Thirty percent of all newly diagnosed children with cancer have leukemia,
and boys typically get it a little bit more than girls.
So we break down leukemia typically in kids into four major types.
By far and away the most common types are the first two.
Let's go through these. First we have acute lymphoblastic leukemia.
Acute lymphoblastic leukemia or ALL is very common in kids.
It's a proliferation of B and T cell lymphocyte precursors,
like you can see here.
It typically happens in children between the age of 2 and 5
and again boys a little more commonly than girls.
Caucasians are at greatest risk for ALL.
Comparing that to AML which is acute myelogenous leukemia.
AML is a clonal proliferation of myeloid precursors.
So there are many subtypes of AML
based on the morphology of the cells that are growing
and the cytogenic translocations that have occurred
which cause these cells to become clonal in nature.
There is a generally bimodal incidence
in terms of when children get this disease.
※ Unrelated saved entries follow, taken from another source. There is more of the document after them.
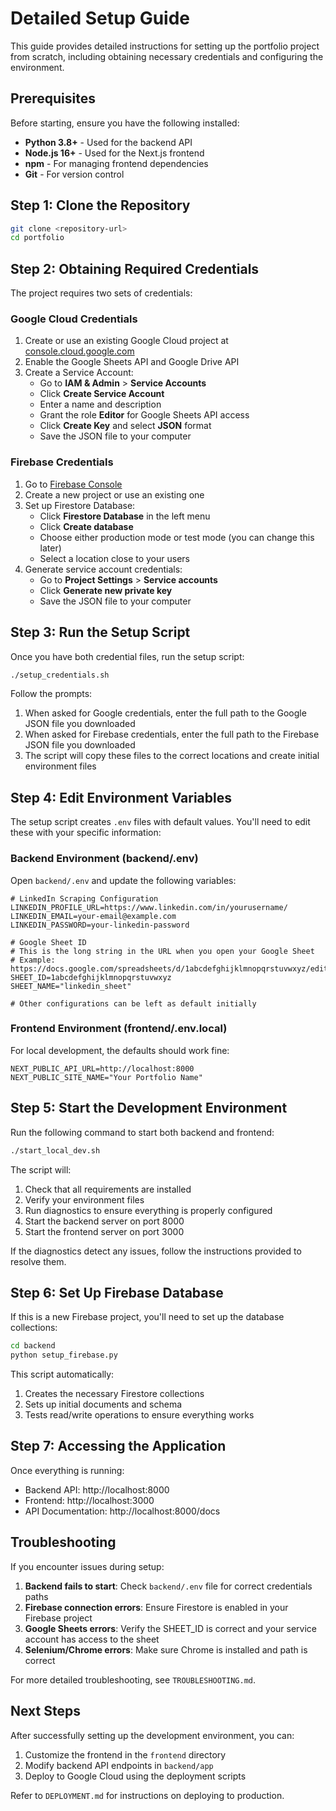 # Detailed Setup Guide

This guide provides detailed instructions for setting up the portfolio project from scratch, including obtaining necessary credentials and configuring the environment.

## Prerequisites

Before starting, ensure you have the following installed:

- **Python 3.8+** - Used for the backend API
- **Node.js 16+** - Used for the Next.js frontend
- **npm** - For managing frontend dependencies
- **Git** - For version control

## Step 1: Clone the Repository

```bash
git clone <repository-url>
cd portfolio
```

## Step 2: Obtaining Required Credentials

The project requires two sets of credentials:

### Google Cloud Credentials

1. Create or use an existing Google Cloud project at [console.cloud.google.com](https://console.cloud.google.com/)
2. Enable the Google Sheets API and Google Drive API
3. Create a Service Account:
   - Go to **IAM & Admin** > **Service Accounts**
   - Click **Create Service Account**
   - Enter a name and description
   - Grant the role **Editor** for Google Sheets API access
   - Click **Create Key** and select **JSON** format
   - Save the JSON file to your computer

### Firebase Credentials

1. Go to [Firebase Console](https://console.firebase.google.com/)
2. Create a new project or use an existing one
3. Set up Firestore Database:
   - Click **Firestore Database** in the left menu
   - Click **Create database**
   - Choose either production mode or test mode (you can change this later)
   - Select a location close to your users
4. Generate service account credentials:
   - Go to **Project Settings** > **Service accounts**
   - Click **Generate new private key**
   - Save the JSON file to your computer

## Step 3: Run the Setup Script

Once you have both credential files, run the setup script:

```bash
./setup_credentials.sh
```

Follow the prompts:

1. When asked for Google credentials, enter the full path to the Google JSON file you downloaded
2. When asked for Firebase credentials, enter the full path to the Firebase JSON file you downloaded
3. The script will copy these files to the correct locations and create initial environment files

## Step 4: Edit Environment Variables

The setup script creates `.env` files with default values. You'll need to edit these with your specific information:

### Backend Environment (backend/.env)

Open `backend/.env` and update the following variables:

```
# LinkedIn Scraping Configuration
LINKEDIN_PROFILE_URL=https://www.linkedin.com/in/yourusername/
LINKEDIN_EMAIL=your-email@example.com
LINKEDIN_PASSWORD=your-linkedin-password

# Google Sheet ID
# This is the long string in the URL when you open your Google Sheet
# Example: https://docs.google.com/spreadsheets/d/1abcdefghijklmnopqrstuvwxyz/edit
SHEET_ID=1abcdefghijklmnopqrstuvwxyz 
SHEET_NAME="linkedin_sheet"

# Other configurations can be left as default initially
```

### Frontend Environment (frontend/.env.local)

For local development, the defaults should work fine:

```
NEXT_PUBLIC_API_URL=http://localhost:8000
NEXT_PUBLIC_SITE_NAME="Your Portfolio Name"
```

## Step 5: Start the Development Environment

Run the following command to start both backend and frontend:

```bash
./start_local_dev.sh
```

The script will:
1. Check that all requirements are installed
2. Verify your environment files
3. Run diagnostics to ensure everything is properly configured
4. Start the backend server on port 8000
5. Start the frontend server on port 3000

If the diagnostics detect any issues, follow the instructions provided to resolve them.

## Step 6: Set Up Firebase Database

If this is a new Firebase project, you'll need to set up the database collections:

```bash
cd backend
python setup_firebase.py
```

This script automatically:
1. Creates the necessary Firestore collections
2. Sets up initial documents and schema
3. Tests read/write operations to ensure everything works

## Step 7: Accessing the Application

Once everything is running:

- Backend API: http://localhost:8000
- Frontend: http://localhost:3000
- API Documentation: http://localhost:8000/docs

## Troubleshooting

If you encounter issues during setup:

1. **Backend fails to start**: Check `backend/.env` file for correct credentials paths
2. **Firebase connection errors**: Ensure Firestore is enabled in your Firebase project
3. **Google Sheets errors**: Verify the SHEET_ID is correct and your service account has access to the sheet
4. **Selenium/Chrome errors**: Make sure Chrome is installed and path is correct

For more detailed troubleshooting, see `TROUBLESHOOTING.md`.

## Next Steps

After successfully setting up the development environment, you can:

1. Customize the frontend in the `frontend` directory
2. Modify backend API endpoints in `backend/app`
3. Deploy to Google Cloud using the deployment scripts

Refer to `DEPLOYMENT.md` for instructions on deploying to production.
There's one peak in little, tiny kids under 2 years of age
and then again at adolescence.
And this for AML, unlike ALL, the rate in boys and girls is about the same
and this is associated with some toxic exposures,
also some genetic predispositions.
For example, children with Down syndrome
have a 50-fold increase in their risk for AML,
remember that, Down syndrome and AML, strong association.
Now we would switch gears to chronic disease
and this is chronic myelogenous leukemia which is less common in kids.
This is an uncontrolled growth of myeloid cells
and the incidence increases through childhood and adolescence.
Often these patients have a fusion protein, the BCR-ABL gene.
This constitutively activates tyrosine kinase,
the mutation in this translocation
between chromosome 9 and chromosome 22
causes a continuously on activation of tyrosine kinase.
And lastly, we'll talk very briefly about the very mild form of leukemia
which is juvenile myelomonocytic leukemia or JMML.
JMML is very rare.
It's usually diagnosed before the age of 3
and the etiology is basically unknown.
It is associated, however, with a few genetic conditions like Down syndrome,
neurofibromatosis, Li-Fraumeni syndrome, and Fanconi anemia.